Stored data entries:
- Opening Delimiter -

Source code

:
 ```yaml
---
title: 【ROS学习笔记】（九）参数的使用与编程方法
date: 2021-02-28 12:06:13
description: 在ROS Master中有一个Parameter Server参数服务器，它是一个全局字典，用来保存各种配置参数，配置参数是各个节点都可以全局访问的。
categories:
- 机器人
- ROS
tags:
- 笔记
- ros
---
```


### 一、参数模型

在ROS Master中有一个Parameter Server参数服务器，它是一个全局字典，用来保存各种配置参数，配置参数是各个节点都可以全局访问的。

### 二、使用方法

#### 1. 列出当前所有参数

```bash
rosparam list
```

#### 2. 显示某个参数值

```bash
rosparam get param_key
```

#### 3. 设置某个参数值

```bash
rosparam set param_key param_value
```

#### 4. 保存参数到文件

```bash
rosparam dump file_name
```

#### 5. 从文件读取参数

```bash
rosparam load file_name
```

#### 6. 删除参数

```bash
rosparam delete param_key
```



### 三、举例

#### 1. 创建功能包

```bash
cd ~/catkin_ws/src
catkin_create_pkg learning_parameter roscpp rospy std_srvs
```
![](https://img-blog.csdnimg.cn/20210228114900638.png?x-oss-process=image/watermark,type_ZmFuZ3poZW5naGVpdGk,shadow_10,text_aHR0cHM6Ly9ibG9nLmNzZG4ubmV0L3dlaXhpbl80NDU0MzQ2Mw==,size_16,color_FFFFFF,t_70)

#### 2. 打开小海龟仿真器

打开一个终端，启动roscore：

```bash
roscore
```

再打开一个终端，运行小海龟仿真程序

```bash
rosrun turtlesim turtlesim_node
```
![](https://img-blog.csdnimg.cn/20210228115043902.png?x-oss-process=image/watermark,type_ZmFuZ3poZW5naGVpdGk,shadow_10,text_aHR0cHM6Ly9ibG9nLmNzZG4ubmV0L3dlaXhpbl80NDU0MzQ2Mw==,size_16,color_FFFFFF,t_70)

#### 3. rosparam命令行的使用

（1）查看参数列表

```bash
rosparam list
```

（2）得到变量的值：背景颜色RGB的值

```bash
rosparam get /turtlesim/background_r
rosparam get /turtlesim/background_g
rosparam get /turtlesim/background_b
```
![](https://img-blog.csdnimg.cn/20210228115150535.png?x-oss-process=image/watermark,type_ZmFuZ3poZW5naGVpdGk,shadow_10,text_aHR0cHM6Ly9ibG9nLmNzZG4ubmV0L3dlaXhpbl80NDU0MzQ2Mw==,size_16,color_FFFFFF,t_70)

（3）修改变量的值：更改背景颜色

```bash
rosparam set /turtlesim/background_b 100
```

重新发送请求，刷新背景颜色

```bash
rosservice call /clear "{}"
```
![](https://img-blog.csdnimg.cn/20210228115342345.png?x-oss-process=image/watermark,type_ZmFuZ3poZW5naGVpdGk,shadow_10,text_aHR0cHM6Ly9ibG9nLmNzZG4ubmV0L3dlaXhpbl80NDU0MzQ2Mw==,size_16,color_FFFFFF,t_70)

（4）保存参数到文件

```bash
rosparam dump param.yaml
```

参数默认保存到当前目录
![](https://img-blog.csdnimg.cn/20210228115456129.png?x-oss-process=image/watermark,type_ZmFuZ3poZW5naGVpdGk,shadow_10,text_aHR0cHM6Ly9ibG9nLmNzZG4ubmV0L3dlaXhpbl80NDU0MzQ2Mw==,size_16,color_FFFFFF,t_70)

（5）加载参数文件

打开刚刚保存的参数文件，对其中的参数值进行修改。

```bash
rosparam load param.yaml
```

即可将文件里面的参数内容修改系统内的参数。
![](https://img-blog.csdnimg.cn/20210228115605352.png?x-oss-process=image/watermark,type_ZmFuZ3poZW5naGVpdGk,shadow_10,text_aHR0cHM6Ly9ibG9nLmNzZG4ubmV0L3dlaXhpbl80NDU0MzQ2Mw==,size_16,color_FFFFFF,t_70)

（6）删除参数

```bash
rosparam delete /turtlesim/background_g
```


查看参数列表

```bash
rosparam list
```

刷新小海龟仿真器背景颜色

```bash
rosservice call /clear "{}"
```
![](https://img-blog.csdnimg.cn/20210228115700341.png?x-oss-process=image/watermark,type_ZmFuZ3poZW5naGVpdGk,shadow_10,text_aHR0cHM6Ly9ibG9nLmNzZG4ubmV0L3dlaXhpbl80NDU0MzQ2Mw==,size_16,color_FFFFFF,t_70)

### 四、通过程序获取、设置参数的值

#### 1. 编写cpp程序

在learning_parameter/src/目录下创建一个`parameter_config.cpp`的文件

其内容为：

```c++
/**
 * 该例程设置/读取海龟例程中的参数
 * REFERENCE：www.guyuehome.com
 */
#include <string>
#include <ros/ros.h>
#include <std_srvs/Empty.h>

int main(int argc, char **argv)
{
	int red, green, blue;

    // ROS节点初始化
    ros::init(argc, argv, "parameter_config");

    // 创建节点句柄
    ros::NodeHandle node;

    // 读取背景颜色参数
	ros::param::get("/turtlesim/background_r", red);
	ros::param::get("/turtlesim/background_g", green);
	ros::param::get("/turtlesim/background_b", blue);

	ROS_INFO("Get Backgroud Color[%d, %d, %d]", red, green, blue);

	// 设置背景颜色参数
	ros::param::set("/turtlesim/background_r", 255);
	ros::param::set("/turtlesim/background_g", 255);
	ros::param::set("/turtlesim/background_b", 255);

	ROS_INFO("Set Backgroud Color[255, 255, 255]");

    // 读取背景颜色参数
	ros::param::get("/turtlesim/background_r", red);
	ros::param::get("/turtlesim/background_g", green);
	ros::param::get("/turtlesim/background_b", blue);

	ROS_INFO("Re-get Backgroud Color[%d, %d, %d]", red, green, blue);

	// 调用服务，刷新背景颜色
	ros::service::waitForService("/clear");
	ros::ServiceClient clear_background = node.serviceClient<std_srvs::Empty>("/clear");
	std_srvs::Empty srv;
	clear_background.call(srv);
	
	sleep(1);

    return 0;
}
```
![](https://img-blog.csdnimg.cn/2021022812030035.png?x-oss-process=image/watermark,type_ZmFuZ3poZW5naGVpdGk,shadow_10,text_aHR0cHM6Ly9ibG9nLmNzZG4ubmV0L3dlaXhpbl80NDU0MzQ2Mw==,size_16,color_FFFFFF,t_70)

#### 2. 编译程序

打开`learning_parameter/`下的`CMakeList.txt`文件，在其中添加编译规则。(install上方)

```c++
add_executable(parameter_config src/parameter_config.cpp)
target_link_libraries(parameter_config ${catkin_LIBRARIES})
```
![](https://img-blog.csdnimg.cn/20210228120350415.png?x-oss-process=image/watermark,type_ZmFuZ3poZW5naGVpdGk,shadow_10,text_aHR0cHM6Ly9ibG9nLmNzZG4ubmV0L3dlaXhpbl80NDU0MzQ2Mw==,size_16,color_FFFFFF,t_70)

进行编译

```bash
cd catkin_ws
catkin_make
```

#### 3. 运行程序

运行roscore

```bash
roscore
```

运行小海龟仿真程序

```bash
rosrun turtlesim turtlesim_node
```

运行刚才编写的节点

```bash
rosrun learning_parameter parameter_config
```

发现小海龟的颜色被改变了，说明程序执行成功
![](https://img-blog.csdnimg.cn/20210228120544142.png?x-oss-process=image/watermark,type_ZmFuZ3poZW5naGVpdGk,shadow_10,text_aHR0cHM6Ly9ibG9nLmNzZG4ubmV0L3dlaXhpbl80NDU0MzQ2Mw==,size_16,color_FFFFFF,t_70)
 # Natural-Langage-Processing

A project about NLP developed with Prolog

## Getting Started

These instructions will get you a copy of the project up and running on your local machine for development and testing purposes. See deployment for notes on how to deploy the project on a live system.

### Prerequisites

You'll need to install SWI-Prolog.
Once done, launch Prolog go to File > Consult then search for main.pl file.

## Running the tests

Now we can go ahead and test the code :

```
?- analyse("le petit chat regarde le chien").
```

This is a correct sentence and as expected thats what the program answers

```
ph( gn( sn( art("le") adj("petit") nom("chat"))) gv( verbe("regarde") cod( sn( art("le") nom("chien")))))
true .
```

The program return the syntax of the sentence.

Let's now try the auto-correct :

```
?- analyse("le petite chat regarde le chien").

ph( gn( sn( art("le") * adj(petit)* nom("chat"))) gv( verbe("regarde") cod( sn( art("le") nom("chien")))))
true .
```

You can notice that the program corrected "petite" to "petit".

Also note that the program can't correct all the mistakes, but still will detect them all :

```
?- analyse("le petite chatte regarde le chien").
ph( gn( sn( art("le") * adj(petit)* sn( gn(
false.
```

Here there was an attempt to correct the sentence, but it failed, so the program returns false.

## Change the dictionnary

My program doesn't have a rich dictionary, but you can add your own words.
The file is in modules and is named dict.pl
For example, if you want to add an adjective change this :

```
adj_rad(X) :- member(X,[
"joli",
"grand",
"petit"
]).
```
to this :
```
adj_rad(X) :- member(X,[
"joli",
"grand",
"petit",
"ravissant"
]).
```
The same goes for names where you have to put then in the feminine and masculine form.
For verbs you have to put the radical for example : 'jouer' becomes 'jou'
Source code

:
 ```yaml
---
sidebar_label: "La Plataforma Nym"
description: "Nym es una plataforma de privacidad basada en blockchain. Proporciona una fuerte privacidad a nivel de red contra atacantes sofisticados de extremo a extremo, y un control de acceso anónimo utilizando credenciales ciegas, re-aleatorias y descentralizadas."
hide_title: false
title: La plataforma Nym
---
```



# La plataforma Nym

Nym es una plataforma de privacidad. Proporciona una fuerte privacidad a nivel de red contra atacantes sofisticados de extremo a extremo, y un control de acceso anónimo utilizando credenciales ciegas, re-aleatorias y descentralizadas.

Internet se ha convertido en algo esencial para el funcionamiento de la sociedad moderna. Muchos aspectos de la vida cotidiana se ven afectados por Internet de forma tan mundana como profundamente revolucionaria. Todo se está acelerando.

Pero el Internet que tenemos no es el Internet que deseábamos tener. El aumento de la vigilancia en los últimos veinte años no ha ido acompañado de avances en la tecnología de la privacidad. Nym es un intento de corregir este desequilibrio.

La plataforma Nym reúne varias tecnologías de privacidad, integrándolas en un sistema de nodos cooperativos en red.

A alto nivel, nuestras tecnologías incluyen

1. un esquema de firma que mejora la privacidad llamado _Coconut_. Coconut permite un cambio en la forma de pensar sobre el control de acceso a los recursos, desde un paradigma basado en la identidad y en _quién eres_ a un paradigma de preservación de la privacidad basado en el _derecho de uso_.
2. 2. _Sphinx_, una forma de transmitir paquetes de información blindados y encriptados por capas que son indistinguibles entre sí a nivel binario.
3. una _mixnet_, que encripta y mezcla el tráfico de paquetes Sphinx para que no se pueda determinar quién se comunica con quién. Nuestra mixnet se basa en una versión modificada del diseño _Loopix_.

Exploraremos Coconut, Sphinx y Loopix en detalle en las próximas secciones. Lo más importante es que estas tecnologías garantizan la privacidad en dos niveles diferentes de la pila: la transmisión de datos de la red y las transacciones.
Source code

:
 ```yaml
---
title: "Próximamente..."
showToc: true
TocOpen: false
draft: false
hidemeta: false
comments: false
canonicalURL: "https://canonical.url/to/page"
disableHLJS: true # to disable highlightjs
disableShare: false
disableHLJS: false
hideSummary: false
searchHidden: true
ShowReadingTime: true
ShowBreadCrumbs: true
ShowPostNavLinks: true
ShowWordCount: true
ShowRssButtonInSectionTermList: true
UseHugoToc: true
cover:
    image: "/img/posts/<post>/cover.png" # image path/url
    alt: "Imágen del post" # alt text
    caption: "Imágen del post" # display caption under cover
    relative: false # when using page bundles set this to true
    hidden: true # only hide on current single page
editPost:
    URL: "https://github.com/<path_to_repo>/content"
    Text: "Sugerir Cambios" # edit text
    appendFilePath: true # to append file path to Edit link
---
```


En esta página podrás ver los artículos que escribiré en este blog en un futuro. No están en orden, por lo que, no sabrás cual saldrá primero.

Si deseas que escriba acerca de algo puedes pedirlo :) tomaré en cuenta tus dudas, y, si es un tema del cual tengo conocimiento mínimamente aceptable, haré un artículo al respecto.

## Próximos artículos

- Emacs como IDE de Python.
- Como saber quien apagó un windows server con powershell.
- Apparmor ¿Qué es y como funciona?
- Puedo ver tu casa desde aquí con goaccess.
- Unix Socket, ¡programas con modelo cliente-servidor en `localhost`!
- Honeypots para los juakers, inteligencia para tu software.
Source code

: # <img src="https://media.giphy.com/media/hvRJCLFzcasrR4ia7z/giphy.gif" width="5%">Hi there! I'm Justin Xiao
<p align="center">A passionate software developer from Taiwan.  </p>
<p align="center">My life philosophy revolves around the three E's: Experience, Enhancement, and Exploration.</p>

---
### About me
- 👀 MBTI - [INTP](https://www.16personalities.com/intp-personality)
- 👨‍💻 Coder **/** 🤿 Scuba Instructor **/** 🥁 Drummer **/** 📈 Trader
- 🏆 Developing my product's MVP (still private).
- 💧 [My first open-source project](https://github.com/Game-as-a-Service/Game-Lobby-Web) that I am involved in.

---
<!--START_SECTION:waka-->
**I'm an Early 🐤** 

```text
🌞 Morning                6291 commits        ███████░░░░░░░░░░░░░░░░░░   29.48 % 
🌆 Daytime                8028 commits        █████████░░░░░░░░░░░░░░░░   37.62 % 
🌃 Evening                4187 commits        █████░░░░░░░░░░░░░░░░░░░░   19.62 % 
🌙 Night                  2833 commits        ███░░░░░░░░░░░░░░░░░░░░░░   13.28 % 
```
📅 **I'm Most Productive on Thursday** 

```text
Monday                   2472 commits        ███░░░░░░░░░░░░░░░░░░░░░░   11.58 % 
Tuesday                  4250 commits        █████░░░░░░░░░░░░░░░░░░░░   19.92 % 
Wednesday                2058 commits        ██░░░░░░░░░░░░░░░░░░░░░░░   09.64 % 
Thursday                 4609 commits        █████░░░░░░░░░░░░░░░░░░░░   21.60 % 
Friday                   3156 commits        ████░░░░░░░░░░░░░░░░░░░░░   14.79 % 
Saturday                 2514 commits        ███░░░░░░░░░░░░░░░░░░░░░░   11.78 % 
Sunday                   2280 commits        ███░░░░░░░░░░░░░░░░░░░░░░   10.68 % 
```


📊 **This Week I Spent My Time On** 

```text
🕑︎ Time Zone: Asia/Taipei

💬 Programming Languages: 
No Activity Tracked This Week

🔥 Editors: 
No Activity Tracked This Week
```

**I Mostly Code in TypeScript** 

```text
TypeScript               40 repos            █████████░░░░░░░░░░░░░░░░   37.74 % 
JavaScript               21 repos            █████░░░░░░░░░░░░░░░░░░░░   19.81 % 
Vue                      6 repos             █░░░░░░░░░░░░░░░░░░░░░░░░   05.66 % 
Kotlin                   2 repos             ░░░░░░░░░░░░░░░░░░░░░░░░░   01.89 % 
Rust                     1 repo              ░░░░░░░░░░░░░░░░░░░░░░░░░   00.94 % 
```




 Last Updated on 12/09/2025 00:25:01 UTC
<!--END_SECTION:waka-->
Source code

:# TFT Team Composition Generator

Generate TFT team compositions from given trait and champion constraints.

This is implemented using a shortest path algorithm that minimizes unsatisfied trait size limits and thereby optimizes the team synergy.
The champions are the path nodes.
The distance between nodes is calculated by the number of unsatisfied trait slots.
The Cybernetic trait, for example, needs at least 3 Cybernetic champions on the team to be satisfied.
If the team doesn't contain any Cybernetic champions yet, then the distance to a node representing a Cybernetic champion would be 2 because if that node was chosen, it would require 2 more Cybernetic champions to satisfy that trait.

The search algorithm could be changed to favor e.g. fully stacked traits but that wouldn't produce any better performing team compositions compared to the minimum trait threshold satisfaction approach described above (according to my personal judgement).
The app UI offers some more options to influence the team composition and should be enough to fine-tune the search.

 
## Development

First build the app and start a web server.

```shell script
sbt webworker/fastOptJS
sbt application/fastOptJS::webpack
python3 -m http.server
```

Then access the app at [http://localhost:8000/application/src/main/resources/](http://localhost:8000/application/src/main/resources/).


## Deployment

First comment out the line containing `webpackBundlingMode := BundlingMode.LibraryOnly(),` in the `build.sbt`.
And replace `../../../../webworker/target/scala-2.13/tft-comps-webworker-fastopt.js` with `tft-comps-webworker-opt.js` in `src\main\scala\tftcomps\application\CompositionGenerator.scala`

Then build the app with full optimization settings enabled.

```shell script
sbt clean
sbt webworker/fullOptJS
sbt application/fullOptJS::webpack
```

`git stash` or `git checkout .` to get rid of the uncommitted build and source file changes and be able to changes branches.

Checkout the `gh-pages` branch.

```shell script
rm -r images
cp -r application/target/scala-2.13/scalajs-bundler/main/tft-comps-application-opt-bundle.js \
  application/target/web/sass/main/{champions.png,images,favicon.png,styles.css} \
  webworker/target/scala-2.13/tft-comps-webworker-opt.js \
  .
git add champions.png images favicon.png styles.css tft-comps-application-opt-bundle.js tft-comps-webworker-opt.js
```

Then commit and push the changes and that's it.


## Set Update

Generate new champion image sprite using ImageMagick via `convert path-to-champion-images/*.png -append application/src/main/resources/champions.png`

- Closing Delimiter -

• [Aim of the exercise]: Could you count how many lines in the records contain the word "align"? Only the number is needed.

• [Exercise result]: 2